**PROVIDED ENTRIES**.
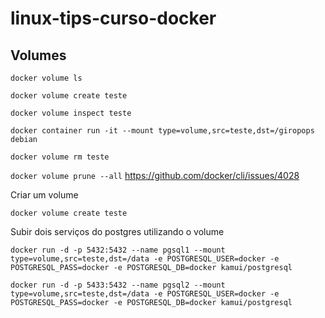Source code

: # linux-tips-curso-docker

## Volumes

`docker volume ls`

`docker volume create teste`

`docker volume inspect teste`

`docker container run -it --mount type=volume,src=teste,dst=/giropops debian`

`docker volume rm teste`

`docker volume prune --all` https://github.com/docker/cli/issues/4028

Criar um volume

`docker volume create teste`

Subir dois serviços do postgres utilizando o volume

`docker run -d -p 5432:5432 --name pgsql1 --mount type=volume,src=teste,dst=/data -e POSTGRESQL_USER=docker -e POSTGRESQL_PASS=docker -e POSTGRESQL_DB=docker kamui/postgresql`

`docker run -d -p 5433:5432 --name pgsql2 --mount type=volume,src=teste,dst=/data -e POSTGRESQL_USER=docker -e POSTGRESQL_PASS=docker -e POSTGRESQL_DB=docker kamui/postgresql`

**WHAT NEEDS TO BE DONE**.
Go through the material and say how many lines include "data". The number alone will do.

**EXERCISE ANSWER**.
2